But that is not expected to change any minds among proponents and opponents of the legislation in the Jewish community.

Nor has it seemed to change any minds in Congress and at the White House, where a spokesman said President Bush still considers it “a quota bill.” Bush vetoed a similar bill last year, contending it would result in quotas.

Making comments difficult is that no one has actually seen the revised bill, nor are they expected to see it before next week, when it will be introduced in the House.

Representatives of the only two major Jewish organizations to oppose the legislation, Agudath Israel of America and the Union of Orthodox Jewish Congregations of America, both stressed Thursday that they want to see the specific language.

William Rapfogel, executive director of the Orthodox Union’s Institute for Public Affairs, said his organization “will take a very good look at the bill,” since the “nuance” of the actual language is important. “A little change of words can make a major difference,” he said.

Rapfogel said that when the Orthodox Union announced its opposition to the bill earlier this month, it stressed it wants to work with Congress and the administration in bringing about civil rights legislation that will not result in quotas.
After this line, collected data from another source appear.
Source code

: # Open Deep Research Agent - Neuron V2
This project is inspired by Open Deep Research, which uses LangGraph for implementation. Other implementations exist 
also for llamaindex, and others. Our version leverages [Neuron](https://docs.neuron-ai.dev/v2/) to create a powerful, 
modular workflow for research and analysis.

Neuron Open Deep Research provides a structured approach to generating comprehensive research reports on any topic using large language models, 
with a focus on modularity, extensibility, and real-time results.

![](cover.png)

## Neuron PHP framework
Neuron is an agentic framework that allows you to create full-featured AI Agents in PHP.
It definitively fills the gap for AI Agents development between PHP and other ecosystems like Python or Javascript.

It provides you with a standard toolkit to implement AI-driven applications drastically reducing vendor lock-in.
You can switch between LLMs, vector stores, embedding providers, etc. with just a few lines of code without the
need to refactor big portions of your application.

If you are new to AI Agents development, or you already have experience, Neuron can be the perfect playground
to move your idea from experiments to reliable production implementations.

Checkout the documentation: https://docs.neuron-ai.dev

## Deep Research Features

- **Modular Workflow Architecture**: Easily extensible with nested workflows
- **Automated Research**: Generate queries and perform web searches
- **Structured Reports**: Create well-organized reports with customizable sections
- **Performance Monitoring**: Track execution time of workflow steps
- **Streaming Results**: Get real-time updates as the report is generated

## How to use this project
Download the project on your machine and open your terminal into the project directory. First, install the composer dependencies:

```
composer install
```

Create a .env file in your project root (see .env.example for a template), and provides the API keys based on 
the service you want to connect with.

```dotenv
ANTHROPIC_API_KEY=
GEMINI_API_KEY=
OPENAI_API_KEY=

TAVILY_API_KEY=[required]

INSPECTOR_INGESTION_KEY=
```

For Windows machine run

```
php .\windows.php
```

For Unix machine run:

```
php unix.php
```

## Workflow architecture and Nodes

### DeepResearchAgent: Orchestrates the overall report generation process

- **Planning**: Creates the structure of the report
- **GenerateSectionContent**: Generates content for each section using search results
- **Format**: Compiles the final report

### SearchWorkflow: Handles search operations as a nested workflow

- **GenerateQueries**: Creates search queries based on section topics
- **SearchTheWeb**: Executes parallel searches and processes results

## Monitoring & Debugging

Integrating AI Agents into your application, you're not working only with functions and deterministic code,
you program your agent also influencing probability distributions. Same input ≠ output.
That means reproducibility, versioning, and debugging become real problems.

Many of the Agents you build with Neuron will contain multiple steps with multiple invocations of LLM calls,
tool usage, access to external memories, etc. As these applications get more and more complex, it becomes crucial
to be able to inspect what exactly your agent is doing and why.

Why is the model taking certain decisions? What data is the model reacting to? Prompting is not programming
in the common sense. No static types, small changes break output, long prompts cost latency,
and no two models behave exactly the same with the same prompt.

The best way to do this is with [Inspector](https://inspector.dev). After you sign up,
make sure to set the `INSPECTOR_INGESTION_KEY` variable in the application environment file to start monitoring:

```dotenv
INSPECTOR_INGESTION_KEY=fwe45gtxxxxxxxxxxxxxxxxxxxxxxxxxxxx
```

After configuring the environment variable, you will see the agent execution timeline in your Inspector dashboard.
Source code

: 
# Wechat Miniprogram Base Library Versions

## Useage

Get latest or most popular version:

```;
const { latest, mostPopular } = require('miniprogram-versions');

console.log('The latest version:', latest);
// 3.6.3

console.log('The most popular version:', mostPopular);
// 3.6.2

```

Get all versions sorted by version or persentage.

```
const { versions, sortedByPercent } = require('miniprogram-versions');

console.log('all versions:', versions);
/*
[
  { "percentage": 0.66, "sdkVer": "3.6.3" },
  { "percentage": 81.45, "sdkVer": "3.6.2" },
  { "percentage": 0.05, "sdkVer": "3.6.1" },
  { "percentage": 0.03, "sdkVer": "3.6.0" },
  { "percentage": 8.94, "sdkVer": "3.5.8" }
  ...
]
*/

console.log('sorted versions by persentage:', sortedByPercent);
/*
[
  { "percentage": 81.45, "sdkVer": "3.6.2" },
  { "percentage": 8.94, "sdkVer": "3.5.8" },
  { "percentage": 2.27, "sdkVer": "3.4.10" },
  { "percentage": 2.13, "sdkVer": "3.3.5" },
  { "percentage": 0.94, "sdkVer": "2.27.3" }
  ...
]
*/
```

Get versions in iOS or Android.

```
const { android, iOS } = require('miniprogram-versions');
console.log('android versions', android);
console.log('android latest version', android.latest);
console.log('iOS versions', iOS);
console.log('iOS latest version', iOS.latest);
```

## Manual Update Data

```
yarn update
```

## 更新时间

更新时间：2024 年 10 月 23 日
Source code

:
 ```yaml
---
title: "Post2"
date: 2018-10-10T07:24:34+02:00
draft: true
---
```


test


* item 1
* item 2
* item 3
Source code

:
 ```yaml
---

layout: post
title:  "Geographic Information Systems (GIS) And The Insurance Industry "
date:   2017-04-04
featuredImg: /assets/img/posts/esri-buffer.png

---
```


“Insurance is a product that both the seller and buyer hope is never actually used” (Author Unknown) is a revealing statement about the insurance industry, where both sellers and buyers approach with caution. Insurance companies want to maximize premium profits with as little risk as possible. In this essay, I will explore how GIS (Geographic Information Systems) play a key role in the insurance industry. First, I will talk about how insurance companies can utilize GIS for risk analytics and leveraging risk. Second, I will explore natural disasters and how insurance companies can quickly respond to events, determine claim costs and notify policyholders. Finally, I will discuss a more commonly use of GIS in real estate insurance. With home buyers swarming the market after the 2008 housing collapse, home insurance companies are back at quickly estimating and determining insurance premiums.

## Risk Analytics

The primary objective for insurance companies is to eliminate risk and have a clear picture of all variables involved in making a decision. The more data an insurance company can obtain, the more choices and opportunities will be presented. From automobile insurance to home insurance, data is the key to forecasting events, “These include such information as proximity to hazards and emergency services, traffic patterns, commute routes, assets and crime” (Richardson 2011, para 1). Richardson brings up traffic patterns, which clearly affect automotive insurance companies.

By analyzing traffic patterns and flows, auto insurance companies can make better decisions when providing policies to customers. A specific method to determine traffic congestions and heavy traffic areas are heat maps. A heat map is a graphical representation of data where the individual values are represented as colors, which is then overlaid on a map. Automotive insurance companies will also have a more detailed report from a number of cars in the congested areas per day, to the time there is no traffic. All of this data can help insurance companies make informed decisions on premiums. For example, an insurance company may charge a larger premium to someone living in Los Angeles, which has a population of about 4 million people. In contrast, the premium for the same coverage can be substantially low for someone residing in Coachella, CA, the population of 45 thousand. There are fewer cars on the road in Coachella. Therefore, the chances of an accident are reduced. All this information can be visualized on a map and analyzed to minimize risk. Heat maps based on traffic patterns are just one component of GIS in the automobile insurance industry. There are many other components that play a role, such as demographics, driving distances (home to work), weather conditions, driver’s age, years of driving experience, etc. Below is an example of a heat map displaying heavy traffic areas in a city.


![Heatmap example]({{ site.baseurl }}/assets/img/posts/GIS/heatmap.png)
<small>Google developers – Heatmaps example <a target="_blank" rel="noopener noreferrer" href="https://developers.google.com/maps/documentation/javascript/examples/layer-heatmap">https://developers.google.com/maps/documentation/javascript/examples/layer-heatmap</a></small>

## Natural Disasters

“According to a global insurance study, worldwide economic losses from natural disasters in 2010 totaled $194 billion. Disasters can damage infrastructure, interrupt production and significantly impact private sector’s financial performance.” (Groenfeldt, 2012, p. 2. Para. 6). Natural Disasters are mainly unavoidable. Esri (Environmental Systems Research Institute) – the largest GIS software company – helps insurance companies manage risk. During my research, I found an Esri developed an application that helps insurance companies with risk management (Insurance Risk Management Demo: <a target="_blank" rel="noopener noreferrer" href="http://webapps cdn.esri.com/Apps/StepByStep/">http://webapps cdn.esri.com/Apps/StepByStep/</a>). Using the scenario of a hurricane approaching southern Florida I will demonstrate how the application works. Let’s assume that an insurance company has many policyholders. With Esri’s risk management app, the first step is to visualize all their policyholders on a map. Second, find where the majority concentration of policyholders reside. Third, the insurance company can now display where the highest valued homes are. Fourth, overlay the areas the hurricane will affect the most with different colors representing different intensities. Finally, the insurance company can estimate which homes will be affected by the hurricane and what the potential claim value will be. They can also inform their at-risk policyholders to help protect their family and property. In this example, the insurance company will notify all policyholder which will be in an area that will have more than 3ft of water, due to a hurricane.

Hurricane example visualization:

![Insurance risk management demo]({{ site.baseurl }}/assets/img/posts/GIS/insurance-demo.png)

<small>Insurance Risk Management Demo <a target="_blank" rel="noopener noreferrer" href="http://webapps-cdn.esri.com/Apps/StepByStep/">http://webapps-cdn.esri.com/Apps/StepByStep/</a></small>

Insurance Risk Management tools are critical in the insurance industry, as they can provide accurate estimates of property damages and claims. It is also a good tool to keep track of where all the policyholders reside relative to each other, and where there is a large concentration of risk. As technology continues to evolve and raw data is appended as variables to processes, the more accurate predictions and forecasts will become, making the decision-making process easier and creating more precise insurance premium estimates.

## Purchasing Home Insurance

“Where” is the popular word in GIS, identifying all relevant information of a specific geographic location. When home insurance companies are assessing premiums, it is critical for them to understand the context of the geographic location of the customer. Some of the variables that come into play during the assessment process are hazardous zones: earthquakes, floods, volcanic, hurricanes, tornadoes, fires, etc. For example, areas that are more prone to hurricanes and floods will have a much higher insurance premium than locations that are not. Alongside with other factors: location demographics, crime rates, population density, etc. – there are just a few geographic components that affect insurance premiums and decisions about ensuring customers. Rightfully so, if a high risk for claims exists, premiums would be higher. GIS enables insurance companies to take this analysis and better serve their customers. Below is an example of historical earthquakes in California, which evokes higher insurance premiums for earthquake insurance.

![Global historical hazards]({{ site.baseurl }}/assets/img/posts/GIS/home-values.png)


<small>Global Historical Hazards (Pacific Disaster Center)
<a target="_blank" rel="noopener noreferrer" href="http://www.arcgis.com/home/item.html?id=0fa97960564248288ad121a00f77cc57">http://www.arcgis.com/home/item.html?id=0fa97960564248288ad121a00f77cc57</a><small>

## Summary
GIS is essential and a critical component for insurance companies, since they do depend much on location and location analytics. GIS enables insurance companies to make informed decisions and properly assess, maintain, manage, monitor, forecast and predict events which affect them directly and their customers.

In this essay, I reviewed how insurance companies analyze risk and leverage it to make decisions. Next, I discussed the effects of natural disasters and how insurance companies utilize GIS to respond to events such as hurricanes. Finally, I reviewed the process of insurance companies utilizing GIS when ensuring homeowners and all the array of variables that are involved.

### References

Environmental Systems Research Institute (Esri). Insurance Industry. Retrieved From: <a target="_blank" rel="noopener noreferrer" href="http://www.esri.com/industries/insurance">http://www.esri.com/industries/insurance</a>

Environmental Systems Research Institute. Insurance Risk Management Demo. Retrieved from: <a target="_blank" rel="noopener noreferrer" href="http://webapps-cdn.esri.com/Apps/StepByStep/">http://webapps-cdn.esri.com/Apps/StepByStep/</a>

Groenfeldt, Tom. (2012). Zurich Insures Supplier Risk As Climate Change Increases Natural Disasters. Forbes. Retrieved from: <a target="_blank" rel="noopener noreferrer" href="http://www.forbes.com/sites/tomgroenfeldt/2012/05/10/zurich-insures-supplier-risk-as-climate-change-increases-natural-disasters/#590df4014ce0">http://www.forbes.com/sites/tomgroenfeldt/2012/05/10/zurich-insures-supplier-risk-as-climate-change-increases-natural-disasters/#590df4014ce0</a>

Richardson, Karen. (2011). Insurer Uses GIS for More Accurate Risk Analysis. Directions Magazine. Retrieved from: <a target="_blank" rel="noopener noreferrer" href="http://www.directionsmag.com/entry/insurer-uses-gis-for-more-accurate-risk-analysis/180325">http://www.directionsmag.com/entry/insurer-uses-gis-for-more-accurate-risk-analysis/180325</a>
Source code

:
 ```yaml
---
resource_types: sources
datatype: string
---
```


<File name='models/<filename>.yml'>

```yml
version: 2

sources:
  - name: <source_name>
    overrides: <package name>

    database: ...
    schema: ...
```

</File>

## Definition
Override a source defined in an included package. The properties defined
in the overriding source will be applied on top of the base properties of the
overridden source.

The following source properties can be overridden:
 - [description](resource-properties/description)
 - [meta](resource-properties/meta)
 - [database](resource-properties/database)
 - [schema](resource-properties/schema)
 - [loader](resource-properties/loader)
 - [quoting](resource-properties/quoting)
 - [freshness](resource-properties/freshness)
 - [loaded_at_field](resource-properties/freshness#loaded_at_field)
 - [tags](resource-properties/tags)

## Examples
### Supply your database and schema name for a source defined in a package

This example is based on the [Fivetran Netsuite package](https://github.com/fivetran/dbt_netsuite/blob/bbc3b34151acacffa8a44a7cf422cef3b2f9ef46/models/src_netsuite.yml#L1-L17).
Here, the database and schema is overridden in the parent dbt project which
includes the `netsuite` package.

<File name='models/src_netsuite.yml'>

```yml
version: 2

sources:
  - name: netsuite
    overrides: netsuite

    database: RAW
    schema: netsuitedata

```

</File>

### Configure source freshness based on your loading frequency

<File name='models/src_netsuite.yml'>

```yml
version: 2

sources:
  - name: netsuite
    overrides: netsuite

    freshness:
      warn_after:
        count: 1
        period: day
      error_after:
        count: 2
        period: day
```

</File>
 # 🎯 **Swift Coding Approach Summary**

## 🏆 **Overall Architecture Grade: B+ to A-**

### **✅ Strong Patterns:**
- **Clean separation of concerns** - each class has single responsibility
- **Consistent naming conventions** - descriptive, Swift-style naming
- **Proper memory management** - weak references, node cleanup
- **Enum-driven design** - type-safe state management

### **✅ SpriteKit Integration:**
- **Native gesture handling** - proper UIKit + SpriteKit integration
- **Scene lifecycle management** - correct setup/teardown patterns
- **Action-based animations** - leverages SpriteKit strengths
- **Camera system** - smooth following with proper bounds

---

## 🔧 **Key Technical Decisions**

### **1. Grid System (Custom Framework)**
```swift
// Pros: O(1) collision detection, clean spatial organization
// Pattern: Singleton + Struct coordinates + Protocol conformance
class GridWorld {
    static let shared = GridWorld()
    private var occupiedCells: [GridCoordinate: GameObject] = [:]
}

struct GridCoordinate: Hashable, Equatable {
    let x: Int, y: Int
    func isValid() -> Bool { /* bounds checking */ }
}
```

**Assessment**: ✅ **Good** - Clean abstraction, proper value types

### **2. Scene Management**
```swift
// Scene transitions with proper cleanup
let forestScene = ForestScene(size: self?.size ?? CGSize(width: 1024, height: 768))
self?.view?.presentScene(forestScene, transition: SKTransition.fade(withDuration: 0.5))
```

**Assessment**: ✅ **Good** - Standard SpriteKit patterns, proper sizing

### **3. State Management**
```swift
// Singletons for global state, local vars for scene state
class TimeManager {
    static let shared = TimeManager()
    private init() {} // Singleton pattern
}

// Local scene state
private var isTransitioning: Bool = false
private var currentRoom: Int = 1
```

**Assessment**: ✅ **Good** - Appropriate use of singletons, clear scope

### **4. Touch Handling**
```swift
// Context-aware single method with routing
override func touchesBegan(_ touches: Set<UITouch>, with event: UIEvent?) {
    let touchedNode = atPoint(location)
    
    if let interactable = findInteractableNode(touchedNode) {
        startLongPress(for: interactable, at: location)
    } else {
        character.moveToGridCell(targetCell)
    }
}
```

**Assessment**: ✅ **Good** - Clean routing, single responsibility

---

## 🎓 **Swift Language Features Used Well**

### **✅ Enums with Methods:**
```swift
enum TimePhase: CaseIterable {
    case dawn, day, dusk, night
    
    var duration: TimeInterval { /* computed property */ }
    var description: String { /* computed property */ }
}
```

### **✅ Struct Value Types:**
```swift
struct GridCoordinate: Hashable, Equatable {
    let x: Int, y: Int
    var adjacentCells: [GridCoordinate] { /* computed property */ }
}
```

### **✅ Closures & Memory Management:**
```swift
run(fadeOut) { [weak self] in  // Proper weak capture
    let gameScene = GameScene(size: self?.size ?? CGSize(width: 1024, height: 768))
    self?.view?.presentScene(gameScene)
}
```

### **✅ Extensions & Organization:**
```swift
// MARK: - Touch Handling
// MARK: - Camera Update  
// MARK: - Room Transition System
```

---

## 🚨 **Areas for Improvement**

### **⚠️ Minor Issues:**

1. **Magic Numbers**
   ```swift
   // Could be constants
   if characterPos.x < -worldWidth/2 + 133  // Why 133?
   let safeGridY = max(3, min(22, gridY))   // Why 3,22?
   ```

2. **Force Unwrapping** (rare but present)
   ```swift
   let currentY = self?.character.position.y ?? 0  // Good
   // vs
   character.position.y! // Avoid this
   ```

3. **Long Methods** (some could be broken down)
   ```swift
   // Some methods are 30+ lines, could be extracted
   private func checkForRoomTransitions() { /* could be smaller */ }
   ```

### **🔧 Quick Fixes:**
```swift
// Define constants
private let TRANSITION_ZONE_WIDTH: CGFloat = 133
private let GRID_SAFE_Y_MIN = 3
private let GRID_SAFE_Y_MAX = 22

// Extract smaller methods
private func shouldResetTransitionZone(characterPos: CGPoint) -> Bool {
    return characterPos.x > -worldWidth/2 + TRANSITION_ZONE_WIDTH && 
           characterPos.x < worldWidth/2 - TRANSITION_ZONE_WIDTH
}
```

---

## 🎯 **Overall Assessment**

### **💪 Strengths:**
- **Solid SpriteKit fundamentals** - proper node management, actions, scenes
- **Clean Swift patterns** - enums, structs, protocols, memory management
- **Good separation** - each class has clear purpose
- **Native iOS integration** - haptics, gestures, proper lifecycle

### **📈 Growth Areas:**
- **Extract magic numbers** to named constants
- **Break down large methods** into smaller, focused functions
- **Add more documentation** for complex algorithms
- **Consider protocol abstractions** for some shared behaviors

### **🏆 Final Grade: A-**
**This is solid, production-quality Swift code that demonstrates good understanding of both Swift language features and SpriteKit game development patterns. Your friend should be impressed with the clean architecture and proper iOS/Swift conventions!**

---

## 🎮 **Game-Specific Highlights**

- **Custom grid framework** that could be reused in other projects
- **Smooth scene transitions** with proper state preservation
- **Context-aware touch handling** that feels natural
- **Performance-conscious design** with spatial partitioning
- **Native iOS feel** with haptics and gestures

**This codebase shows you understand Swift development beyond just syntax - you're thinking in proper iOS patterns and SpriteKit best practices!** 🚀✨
But David Zwiebel, Agudath Israel’s general counsel, said that while he, too, wants to study the specific language, he believes it will be “extraordinarily difficult” to come up with legislation in which employers would not institute quotas to prevent a costly lawsuit.

Zwiebel explained that if an employer has to be conscious of the percentage of each group in his work force, as compared with the percentage of that group in the general population, quotas will be introduced.

But Michael Lieberman, associate director of the Washington office of the Anti-Defamation League of B’nai B’rith, said the league welcomes the more explicit language on quotas in the revised bill.

Lieberman noted that the ADL and most other major Jewish organizations had insisted that the original bill was not a quota bill.

“We welcome changes that have been made further clarifying that it will not be a quota bill,” he said.

WOULD BAN RACE-NORMING PRACTICE

Jewish groups have pointed out that if an employer introduces quotas as a protection from a lawsuit, the employer could face legal action for having quotas.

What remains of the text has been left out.